Powershell - XML - How do I extract multiple values from various depths per node family

1.3k Views Asked by At

I've got several million lines of xml to parse. For one application I am looking to extract 3 pieces of data for use in other scripts.

The xml looks something like the following (several dozen tags have been removed per grouping) I can change one of the name tags if it helps; though not desirable it will require some intermediate processing. Not all node groups have the extended attributes.
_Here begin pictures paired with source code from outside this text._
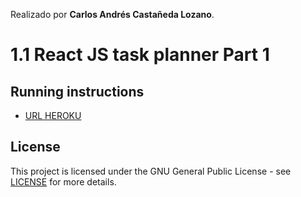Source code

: Realizado por **Carlos Andrés Castañeda Lozano**.
# 1.1 React JS task planner Part 1
## Running instructions
  + [URL HEROKU](https://taskplanner-ieti.herokuapp.com/)
## License
This project is licensed under the GNU General Public License - see [LICENSE](LICENSE) for more details.
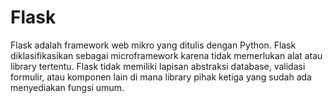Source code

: # Flask


Flask adalah framework web mikro yang ditulis dengan Python. Flask diklasifikasikan sebagai microframework karena tidak memerlukan alat atau library tertentu. Flask tidak memiliki lapisan abstraksi database, validasi formulir, atau komponen lain di mana library pihak ketiga yang sudah ada menyediakan fungsi umum.
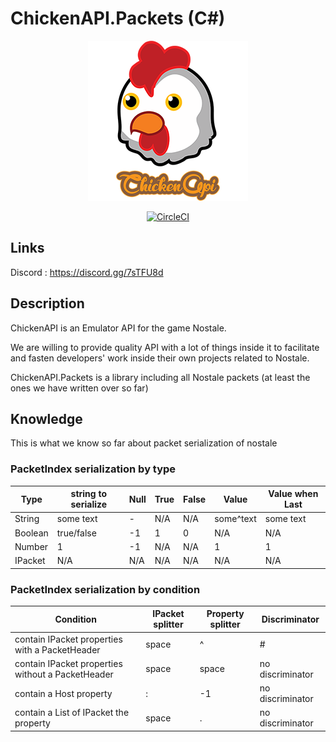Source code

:# ChickenAPI.Packets (C#)

<center><img src="docs/_media/logo.png"></img>

[![CircleCI](https://circleci.com/gh/ChickenAPI/ChickenAPI.Packets/tree/master.svg?style=svg)](https://circleci.com/gh/ChickenAPI/ChickenAPI.Packets/tree/master)
</center>

## Links
Discord : https://discord.gg/7sTFU8d


## Description

ChickenAPI is an Emulator API for the game Nostale.

We are willing to provide quality API with a lot of things inside it to facilitate and fasten developers' work inside their own projects related to Nostale.

ChickenAPI.Packets is a library including all Nostale packets (at least the ones we have written over so far)


## Knowledge

This is what we know so far about packet serialization of nostale


### PacketIndex serialization by type
| Type    | string to serialize | Null | True | False | Value     | Value when Last |
|---------|---------------------|------|------|-------|-----------|-----------------|
| String  | some text           | -    | N/A  | N/A   | some^text | some text       |
| Boolean | true/false          | -1   | 1    | 0     | N/A       | N/A             |
| Number  | 1                   | -1   | N/A  | N/A   | 1         | 1               |
| IPacket | N/A                 | N/A  | N/A  | N/A   | N/A       | N/A             |


### PacketIndex serialization by condition
| Condition                                         | IPacket splitter | Property splitter | Discriminator    |
|---------------------------------------------------|------------------|-------------------|------------------|
| contain IPacket properties with a PacketHeader    | space            | ^                 | #                |
| contain IPacket properties without a PacketHeader | space            | space             | no discriminator |
| contain a Host property                           | :                | -1                | no discriminator |
| contain a List of IPacket the property            | space            | .                 | no discriminator |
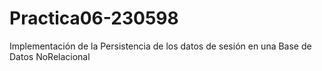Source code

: # Practica06-230598
Implementación de la Persistencia de los datos de sesión en una Base de Datos NoRelacional
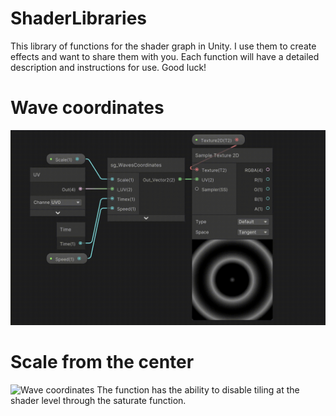 # ShaderLibraries

This library of functions for the shader graph in Unity. I use them to create effects and want to share them with you. Each function will have a detailed description and instructions for use. Good luck!


# Wave coordinates
![Wave coordinates](https://github.com/Xpartz/ShaderLibraries/blob/main/Assets/ReadmeGIF/WaveCoordinates.gif)

# Scale from the center
![Wave coordinates](https://github.com/Xpartz/ShaderLibraries/blob/main/Assets/ReadmeGIF/ScaleFromTheCenter.gif)
The function has the ability to disable tiling at the shader level through the saturate function.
<?xml version="1.0" encoding="IBM437"?>
<topo>
    <node>
        <name>device1Name</name>
         <extendedAttributes>
            <attribute>
                <name>tagCategoryName</name>
                <value>tagValue</value>
            </attribute>
        </extendedAttributes>
     </node>
    <node>
        <name>device2Name</name>
        <extendedAttributes>
            <attribute>
                <name>tagCategoryName</name>
                <value>tagValue</value>
            </attribute>
        </extendedAttributes>
    </node>
    <node>
        <name>device3Name</name>
    </node>
...
...
</topo>

The output I am looking for each node is

deviceName   tagCategoryName   tagValue

I've attempted several approaches and have been unable to find an elegant solution. Started with

$xml = [xml](get-content prodnodes.txt)

Tried some Select-Xml with xpath, with direct $xml.topo.node addressing piping to select object using property names. I was unable to target the names effectively with the following.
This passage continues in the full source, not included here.